I fear that this is the result of over a decade spent in front of a computer screen. I fear that the nature of online interaction has shortened my attention span. I rarely read whole websites anymore. Instead, I often open new pages and they sit in my browser until they get closed or filed away. I used to be able to read a 400 page novel in a day or two. Now, it takes me months. Whenever I am away from a computer, I fear I'm missing something cool and/or some opportunity to socialize with people on Twitter or Facebook (and hopefully earn their acceptance/respect).

I'm sorry to be so blunt, but the internet is ruining your life. You need to unjack and get out into the real world. You might need to physically spend a couple months away from a computer… your situation sounds pretty bad.
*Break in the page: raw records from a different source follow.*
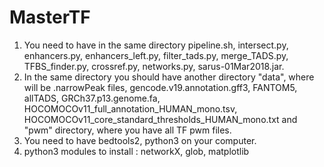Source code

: # MasterTF

1. You need to have in the same directory pipeline.sh, intersect.py, enhancers.py, enhancers_left.py, filter_tads.py, merge_TADS.py, TFBS_finder.py, crossref.py, networks.py, sarus-01Mar2018.jar. 
2. In the same directory you should have another directory "data", where will be .narrowPeak files, gencode.v19.annotation.gff3, FANTOM5, allTADS, GRCh37.p13.genome.fa, HOCOMOCOv11_full_annotation_HUMAN_mono.tsv, HOCOMOCOv11_core_standard_thresholds_HUMAN_mono.txt and "pwm" directory, where you have all TF pwm files.
3. You need to have bedtools2, python3 on your computer.
4. python3 modules to install : networkX, glob, matplotlib

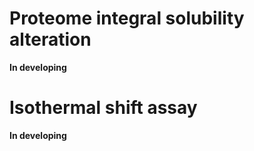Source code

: # Proteome integral solubility alteration

**In developing**

# Isothermal shift assay

**In developing**



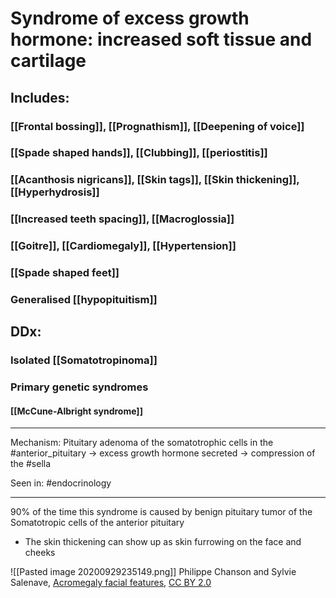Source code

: # Syndrome of excess growth hormone: increased soft tissue and cartilage
## Includes:
### [[Frontal bossing]], [[Prognathism]], [[Deepening of voice]]
### [[Spade shaped hands]], [[Clubbing]], [[periostitis]]
### [[Acanthosis nigricans]], [[Skin tags]], [[Skin thickening]], [[Hyperhydrosis]]
### [[Increased teeth spacing]], [[Macroglossia]]
### [[Goitre]], [[Cardiomegaly]], [[Hypertension]]
### [[Spade shaped feet]]
### Generalised [[hypopituitism]]
## DDx:
### Isolated [[Somatotropinoma]]
### Primary genetic syndromes
#### [[McCune-Albright syndrome]]

---
Mechanism: Pituitary adenoma of the somatotrophic cells in the #anterior_pituitary → excess growth hormone secreted -> compression of the #sella

Seen in: #endocrinology

---
90% of the time this syndrome is caused by benign pituitary tumor of the Somatotropic cells of the anterior pituitary

- The skin thickening can show up as skin furrowing on the face and cheeks

![[Pasted image 20200929235149.png]]
Philippe Chanson and Sylvie Salenave, [Acromegaly facial features](https://commons.wikimedia.org/wiki/File:Acromegaly_facial_features.JPEG), [CC BY 2.0](https://creativecommons.org/licenses/by/2.0/legalcode)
My recommendation: the single simplest way to feel like a winner is to win. And the healthiest way to win is to remove chance from the equation. What does that mean? It means you pick challenges that you know you can accomplish with effort + time and nothing else.

You'll find there are actually very few challenges that satisfy this criteria, but there is one. One that I think could do you a lot of good: exercise. Exercise is a simple matter of input == output. Work == results. It's one of the few things in life that really works exactly as advertised. The harder you work at it, the more results you'll see. But because there are no shortcuts, and because luck has no bearing on success, you quickly find you have no excuses. You either want it or you don't.
posted by Civil_Disobedient at 11:34 AM on February 27, 2011 [4 favorites]


I'm sorry to be so blunt, but the internet is ruining your life. You need to unjack and get out into the real world.
This is true. One thing you can do is get rid of your internet at home so you are forced to go outside to go online.

And if you don't have a job, then you have plenty of time to write. There's nothing stopping you from living out that part of your ideal life.
posted by betweenthebars at 5:32 PM on February 27, 2011


I would recommend "Mindset" by Dweck.

I resisted reading it for a long time, because I thought it was going to be pop-psych drivel. But, it turns out to be really great, practical advice from a great psychologist. Plus it's a quick read.
posted by achmorrison at 7:50 AM on February 28, 2011 [1 favorite]


Read back into Metafilter for more answers. This question gets asked all the time.